Scheme of the study. 18F-FDG PET and RNA sequencing data were obtained from NSCLC radiogenomics dataset in TCIA. Four 18F-FDG parameters were measured from manually assigned ROI of primary tumor. RNA sequencing data used for molecular subtype assignment and immune-related quantification. Statistical analysis was performed by integrating 18F-FDG parameters and genomic signatures
Tumor metabolic parameters of 18F-FDG PET
For primary tumor segmentation, the PETedge tool of MIMvista (MIM Software Inc., USA) was used by a specialist. The 18F-FDG parameters of the maximum standardized uptake value (SUVmax), metabolic tumor volume (MTV) and total legion glycolysis (TLG) were obtained from primary tumor segmentation. Also, the SUVmax score of the liver was calculated from each patient for normalization by drawing a 3.0-mm-diameter globular region of interest (ROI). The tumor-to-liver SUVmax ratio (TLR) was defined as the tumor SUVmax value divided by the liver SUVmax value [24, 25]. The coefficient of variation (COV) is measured as the ratio of the standard deviation to the mean, which can be considered as a feature to reflect metabolic heterogeneity [19].
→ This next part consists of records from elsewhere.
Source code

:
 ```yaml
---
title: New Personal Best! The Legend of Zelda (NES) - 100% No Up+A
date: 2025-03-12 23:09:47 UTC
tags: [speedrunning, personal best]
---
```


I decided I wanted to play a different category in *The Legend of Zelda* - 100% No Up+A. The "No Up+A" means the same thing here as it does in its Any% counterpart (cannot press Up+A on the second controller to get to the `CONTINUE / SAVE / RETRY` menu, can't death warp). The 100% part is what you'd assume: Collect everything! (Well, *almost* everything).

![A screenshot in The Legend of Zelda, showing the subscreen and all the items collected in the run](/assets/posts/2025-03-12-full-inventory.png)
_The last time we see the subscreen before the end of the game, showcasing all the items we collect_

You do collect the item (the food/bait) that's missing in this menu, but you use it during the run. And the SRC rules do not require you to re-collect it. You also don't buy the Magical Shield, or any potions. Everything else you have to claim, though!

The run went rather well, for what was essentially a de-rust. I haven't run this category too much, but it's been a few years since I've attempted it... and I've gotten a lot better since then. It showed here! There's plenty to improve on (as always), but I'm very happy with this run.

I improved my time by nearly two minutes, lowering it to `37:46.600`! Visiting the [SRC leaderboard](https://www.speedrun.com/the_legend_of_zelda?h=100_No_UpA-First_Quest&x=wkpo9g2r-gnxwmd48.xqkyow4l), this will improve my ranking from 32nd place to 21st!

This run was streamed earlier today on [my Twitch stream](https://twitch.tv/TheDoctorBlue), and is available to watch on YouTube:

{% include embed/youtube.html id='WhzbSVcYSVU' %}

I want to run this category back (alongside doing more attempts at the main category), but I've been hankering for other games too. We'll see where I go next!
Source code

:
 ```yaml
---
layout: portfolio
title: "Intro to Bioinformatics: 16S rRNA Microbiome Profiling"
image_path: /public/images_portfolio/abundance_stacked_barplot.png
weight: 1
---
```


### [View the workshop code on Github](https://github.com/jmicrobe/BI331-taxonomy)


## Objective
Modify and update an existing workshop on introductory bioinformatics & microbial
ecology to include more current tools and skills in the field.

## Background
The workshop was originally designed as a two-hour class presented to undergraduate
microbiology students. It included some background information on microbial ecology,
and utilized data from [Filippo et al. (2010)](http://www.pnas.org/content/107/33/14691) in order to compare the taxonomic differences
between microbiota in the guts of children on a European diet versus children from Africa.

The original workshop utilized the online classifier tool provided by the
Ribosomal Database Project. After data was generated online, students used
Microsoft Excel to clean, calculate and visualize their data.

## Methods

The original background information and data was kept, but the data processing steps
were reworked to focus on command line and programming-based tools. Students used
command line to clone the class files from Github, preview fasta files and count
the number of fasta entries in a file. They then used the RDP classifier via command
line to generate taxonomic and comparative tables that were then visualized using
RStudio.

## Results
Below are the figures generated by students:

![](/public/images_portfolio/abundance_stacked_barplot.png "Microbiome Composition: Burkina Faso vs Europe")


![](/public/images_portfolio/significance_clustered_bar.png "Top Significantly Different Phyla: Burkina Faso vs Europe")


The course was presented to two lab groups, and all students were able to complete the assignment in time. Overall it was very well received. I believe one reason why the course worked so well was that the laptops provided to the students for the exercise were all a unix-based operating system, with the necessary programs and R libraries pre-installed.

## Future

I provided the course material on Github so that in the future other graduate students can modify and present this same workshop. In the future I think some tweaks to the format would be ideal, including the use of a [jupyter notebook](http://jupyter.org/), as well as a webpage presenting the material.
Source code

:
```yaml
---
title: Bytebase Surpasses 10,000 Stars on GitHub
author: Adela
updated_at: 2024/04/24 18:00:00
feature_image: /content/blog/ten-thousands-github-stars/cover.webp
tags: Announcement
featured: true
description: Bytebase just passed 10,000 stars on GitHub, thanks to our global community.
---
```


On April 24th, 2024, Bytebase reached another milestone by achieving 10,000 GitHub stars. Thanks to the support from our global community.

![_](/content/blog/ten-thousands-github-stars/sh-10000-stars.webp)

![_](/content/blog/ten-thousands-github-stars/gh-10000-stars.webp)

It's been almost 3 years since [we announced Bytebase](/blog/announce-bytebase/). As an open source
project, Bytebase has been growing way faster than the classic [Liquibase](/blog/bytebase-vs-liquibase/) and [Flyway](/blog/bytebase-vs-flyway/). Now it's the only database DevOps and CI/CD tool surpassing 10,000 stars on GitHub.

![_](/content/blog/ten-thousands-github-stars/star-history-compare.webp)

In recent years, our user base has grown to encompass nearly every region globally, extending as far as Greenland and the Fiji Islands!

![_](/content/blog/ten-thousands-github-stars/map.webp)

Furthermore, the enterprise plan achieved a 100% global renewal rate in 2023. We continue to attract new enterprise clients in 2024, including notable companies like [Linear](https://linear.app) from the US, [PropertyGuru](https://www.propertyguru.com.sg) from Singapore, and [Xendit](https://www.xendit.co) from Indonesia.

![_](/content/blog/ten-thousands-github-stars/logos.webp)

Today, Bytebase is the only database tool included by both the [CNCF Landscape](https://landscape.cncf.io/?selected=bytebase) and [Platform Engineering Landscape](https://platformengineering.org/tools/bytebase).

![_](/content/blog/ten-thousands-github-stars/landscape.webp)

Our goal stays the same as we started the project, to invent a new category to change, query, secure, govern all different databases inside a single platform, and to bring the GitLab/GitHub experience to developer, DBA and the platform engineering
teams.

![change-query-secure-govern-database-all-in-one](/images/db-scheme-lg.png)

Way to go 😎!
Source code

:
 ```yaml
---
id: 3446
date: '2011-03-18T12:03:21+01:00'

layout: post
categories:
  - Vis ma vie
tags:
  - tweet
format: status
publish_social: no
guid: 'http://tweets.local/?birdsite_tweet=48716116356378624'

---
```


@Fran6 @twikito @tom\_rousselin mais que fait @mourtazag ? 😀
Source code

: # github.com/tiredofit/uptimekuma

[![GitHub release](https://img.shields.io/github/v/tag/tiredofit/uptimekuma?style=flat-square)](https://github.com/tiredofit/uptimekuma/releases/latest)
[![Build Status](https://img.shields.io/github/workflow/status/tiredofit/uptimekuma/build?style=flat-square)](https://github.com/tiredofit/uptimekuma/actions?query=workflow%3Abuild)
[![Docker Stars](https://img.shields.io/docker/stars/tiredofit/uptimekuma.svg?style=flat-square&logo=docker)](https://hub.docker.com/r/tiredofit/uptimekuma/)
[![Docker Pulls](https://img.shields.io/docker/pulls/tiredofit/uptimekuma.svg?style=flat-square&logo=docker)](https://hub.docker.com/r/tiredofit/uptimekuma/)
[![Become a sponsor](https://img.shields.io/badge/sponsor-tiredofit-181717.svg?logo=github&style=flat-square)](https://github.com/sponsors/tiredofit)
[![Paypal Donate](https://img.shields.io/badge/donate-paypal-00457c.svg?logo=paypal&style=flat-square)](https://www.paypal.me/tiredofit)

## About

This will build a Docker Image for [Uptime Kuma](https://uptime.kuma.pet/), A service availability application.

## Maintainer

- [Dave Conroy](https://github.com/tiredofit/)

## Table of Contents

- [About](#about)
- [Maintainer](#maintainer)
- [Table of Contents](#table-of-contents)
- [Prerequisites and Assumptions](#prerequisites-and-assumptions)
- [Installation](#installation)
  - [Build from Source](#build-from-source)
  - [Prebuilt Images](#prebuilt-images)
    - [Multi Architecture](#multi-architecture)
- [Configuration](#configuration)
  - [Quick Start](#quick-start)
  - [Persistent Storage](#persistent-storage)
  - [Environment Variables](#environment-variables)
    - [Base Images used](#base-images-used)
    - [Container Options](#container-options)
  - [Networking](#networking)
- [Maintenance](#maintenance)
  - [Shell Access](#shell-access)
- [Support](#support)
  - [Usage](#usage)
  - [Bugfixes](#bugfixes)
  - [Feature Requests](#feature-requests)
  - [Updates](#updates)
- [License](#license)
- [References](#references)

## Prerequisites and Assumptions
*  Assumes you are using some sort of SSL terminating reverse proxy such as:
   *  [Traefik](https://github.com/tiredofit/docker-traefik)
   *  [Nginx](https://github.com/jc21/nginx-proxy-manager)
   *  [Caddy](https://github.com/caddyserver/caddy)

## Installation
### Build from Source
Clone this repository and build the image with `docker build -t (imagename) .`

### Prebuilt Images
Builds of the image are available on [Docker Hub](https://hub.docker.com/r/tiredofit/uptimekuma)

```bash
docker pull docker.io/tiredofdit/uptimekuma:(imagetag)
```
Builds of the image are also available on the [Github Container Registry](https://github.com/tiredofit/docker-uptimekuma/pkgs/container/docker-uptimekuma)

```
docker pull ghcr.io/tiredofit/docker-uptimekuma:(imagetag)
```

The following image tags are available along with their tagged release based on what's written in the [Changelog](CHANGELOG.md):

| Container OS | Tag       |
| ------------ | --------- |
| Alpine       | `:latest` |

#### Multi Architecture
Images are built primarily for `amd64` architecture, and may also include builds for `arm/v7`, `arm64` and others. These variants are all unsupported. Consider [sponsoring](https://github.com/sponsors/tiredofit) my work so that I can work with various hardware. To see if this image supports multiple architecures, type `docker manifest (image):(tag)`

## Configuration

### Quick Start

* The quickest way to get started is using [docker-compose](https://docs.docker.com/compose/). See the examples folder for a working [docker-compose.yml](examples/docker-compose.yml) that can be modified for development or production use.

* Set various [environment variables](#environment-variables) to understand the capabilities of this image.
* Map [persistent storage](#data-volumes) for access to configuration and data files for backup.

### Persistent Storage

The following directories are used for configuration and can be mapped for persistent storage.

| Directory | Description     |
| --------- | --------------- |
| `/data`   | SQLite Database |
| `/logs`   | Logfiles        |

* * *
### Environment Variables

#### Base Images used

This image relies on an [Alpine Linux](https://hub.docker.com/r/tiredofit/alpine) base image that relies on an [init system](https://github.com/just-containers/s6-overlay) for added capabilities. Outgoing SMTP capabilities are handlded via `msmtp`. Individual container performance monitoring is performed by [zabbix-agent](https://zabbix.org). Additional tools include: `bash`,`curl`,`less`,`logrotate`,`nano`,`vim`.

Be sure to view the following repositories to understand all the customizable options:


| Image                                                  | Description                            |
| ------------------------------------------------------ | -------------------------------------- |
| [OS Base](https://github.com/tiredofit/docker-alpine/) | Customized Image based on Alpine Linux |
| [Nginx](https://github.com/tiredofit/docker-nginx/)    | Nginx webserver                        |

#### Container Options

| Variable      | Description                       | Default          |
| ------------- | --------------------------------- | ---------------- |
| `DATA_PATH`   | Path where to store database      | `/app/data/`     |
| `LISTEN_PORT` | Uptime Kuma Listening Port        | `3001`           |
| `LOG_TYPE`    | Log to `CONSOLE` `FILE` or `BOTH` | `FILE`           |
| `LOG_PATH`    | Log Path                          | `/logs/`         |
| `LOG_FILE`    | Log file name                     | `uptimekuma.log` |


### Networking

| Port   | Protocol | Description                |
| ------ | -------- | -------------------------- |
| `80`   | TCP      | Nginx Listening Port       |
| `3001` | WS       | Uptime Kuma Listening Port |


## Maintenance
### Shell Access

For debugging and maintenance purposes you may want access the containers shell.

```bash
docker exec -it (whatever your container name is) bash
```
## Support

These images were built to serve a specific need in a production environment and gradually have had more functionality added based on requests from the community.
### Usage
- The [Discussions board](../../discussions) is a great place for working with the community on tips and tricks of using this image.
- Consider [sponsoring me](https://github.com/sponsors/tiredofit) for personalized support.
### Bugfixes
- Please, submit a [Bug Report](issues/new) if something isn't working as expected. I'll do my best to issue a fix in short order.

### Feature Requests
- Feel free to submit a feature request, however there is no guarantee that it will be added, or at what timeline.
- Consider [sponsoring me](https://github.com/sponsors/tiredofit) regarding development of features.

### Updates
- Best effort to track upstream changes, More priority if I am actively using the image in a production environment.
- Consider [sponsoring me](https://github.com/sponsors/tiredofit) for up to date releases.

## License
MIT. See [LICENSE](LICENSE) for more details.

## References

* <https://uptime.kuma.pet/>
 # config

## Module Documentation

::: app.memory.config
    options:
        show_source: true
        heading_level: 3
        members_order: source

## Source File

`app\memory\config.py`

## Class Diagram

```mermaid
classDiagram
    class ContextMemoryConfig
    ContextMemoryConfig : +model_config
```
Molecular subtype assignment and immune cell scores by transcriptomic data
In the molecular subtype assignment step, we classified 96 patients into categories referred to here as proximal proliferative (PP, formerly magnoid), terminal respiratory unit (TRU, formerly bronchioid) and proximal inflammatory (PI, formerly squamoid) using the nearest centroid subtype predictor with 506 genes in R (version 3.4.4), referring to work by Wilkerson et al. [26]. First, we filtered 506 gene expression values consistent with subtype predictor genes from lung adenocarcinoma patients, after which the values were median-centered. Second, correlation coefficients were calculated by the Pearson correlation method between individual patients and the centroids of each subtype. Finally, the subtype with the maximum correlation coefficient was assigned for patients.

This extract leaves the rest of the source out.